March 02, 2021
Choosing Your Next Data Center Fabric: Cisco’s ACI or EVPN, Part 3
Key differentiators between Cisco’s fabric options, Application Centric Infrastructure and Ethernet VPN.
Cisco customers have a choice between Application Centric Infrastructure (ACI) and Ethernet VPN (EVPN) for building their data center network fabrics. Since these technologies are thought to be interchangeable, the choice often falls to cultural, political or other “Layer 8” decision-making. But the fabric technologies are, in fact, different in ways both subtle and significant, and one’s choice has a profound impact on fabric orchestration, operations, and staffing.

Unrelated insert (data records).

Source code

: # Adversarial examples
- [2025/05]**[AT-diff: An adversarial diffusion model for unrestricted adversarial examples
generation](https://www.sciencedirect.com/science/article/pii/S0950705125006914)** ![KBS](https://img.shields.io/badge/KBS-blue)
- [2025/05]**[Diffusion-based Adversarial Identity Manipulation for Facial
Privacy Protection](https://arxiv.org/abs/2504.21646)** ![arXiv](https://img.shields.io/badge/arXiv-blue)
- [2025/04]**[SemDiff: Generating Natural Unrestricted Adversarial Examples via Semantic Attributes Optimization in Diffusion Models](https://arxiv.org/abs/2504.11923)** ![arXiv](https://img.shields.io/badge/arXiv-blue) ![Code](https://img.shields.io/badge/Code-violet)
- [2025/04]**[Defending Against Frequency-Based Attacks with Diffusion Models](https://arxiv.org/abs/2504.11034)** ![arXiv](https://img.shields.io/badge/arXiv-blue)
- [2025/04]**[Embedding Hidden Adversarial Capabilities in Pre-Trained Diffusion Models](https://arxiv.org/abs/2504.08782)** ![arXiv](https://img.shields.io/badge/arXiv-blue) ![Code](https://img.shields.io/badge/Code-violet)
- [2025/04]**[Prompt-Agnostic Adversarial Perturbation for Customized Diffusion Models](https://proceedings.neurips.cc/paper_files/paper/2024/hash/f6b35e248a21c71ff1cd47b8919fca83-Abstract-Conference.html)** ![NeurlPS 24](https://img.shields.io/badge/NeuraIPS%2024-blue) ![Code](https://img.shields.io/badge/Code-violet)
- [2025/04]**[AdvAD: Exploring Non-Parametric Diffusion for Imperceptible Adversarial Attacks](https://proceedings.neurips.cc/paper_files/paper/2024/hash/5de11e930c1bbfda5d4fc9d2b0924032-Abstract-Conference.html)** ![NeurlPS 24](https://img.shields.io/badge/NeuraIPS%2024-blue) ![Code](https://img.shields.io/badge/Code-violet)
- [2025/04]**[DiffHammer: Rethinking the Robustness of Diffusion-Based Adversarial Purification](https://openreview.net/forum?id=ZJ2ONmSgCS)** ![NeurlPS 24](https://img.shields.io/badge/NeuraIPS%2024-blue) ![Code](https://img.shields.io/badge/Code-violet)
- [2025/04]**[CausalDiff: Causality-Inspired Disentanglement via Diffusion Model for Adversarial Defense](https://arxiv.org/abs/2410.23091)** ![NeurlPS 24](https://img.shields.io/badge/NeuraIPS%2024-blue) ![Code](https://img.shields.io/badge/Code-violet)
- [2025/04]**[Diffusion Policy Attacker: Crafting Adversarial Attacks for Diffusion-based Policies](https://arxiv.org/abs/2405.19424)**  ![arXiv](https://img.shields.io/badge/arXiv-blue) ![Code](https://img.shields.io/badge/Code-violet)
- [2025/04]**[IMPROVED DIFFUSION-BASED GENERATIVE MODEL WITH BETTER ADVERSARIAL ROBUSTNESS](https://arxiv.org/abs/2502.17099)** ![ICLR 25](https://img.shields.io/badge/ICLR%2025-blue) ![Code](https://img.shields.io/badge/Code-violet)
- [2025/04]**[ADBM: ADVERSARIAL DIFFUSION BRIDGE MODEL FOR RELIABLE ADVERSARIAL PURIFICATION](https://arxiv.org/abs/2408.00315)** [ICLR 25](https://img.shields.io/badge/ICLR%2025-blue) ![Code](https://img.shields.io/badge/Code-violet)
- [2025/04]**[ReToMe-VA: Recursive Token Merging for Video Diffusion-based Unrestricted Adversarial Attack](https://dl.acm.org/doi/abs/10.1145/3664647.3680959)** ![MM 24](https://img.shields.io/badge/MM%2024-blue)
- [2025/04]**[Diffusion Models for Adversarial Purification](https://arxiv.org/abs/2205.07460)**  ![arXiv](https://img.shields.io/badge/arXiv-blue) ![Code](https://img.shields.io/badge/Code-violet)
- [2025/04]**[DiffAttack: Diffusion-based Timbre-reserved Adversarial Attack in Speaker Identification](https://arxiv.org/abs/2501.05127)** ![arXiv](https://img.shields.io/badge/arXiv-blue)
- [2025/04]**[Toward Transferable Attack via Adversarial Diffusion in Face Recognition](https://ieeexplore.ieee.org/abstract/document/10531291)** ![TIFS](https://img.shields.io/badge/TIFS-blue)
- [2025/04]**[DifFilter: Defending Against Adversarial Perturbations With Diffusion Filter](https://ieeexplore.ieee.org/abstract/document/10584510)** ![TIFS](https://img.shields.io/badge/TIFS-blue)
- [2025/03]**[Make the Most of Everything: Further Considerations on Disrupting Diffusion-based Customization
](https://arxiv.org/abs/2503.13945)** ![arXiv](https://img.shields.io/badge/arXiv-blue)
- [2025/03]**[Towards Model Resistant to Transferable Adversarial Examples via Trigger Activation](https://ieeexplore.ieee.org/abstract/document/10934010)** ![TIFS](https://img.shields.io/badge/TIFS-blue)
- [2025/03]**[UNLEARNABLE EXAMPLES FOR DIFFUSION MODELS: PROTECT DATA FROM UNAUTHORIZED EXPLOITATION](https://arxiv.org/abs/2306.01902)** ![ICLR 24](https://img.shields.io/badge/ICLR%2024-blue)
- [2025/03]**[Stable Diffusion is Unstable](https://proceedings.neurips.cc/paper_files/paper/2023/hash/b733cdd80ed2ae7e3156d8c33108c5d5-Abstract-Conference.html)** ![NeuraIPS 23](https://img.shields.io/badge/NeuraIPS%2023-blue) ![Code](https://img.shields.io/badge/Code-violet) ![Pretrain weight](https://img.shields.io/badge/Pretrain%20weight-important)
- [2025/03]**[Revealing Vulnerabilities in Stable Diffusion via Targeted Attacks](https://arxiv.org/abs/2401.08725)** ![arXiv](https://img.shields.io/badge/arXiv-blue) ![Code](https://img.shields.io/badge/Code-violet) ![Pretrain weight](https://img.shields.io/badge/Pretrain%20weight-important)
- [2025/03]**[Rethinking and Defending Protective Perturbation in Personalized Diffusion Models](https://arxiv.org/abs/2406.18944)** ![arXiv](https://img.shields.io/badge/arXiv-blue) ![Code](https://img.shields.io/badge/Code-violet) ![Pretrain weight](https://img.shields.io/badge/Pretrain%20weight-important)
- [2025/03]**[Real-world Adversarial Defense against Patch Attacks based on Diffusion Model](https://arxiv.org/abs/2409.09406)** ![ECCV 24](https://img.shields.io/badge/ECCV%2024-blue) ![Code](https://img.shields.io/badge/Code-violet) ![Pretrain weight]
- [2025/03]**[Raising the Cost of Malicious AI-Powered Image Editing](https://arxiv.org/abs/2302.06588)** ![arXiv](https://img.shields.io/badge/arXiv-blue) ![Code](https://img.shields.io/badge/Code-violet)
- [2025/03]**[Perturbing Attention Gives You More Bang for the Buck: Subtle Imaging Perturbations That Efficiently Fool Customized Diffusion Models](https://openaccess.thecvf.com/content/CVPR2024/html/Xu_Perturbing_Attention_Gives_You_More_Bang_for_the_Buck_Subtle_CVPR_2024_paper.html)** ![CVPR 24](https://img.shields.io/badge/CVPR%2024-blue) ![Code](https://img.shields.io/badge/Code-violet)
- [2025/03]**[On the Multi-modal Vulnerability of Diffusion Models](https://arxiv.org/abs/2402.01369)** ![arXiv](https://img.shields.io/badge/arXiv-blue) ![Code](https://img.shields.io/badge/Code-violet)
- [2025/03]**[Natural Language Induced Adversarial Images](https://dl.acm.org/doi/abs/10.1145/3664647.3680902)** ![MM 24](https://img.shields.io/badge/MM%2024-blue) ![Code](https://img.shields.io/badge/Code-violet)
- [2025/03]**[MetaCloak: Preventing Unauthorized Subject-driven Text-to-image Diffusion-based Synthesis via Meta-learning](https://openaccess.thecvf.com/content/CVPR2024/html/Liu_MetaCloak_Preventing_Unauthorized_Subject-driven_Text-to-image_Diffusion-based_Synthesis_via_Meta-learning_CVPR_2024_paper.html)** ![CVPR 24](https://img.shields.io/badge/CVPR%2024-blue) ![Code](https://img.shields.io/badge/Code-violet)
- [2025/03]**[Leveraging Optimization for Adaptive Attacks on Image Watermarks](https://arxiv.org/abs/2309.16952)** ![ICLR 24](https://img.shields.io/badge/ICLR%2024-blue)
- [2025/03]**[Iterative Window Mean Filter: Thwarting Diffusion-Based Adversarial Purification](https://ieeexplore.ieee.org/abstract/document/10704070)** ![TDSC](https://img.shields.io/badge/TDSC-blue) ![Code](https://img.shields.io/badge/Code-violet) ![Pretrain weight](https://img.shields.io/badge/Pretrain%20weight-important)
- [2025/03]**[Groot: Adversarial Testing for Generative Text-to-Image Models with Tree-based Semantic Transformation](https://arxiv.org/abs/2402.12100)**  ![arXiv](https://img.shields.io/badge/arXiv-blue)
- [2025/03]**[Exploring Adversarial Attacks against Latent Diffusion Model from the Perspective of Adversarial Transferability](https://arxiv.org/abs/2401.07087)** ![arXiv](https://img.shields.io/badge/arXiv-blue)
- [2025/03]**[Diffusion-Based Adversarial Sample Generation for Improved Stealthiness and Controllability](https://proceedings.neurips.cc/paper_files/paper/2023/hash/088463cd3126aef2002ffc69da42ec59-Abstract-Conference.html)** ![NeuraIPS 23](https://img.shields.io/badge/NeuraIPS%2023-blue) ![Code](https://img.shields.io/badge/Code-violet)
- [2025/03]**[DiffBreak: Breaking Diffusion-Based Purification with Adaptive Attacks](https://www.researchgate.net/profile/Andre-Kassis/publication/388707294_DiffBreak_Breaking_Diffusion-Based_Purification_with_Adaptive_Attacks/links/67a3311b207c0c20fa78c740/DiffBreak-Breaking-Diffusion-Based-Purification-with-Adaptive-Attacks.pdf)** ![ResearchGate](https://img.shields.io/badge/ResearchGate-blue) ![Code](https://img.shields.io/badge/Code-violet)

I hope you’ll join me all the way through this three-part blog series as I compare and contrast these technologies and provide a foundation for deciding on the best choice for your organization’s needs.
Security for ACI and EVPN
ACI is widely lauded for its fabric integrity. Switches and APICs are hardened with certificate-based discovery, SSL encryption, image signing and verification, authentication, throttling, control plane policing, underlay/overlay separation, etc. ACI also provides automatic security in the overlay, such as DHCP snooping, ARP proxy, ARP inspection, IP source guard, broadcast suppression, subnet enforcement and control plane policing. Finally, ACI also has optional security features, such as blacklist “taboo” filters, L4 contracts between and within endpoint groups (EPGs and ESGs), VRF route leaking and Tenant/VRF separation.
EVPN’s only out-of-box security features are the EVPN control plane itself, which provides a level of endpoint integrity, and VTEP authentication. NX/OS has many optional security features that can incrementally harden EVPN, but these are seldom deployed to the full extent of what a default ACI fabric provides. EVPN also has no equivalent to ACI’s contracts; EVPN only supports normal access-lists, which are powerful but difficult to manage.
ACI and EVPN both offer MACsec link encryption for fabric links and CloudSec for VTEP-to-VTEP encryption over IP backbones. With ACI, CloudSec is only supported with Multi-Site. With EVPN, CloudSec can be used in any topology, including Campus/WAN/MAN.
ACI and EVPN both tunnel traffic in VXLAN, limiting visibility in firewalls and IPS tools. This doesn’t impact data centers where security appliances are engineered at the fabric edge, or within the fabric. But It can affect fabrics extended over MAN/WAN links. As of this writing, Palo Alto Networks is the only firewall vendor able to inspect within VXLAN tunnels. Other firewalls can build their own VXLAN endpoints, but that is a different use case that is incompatible with ACI and EVPN.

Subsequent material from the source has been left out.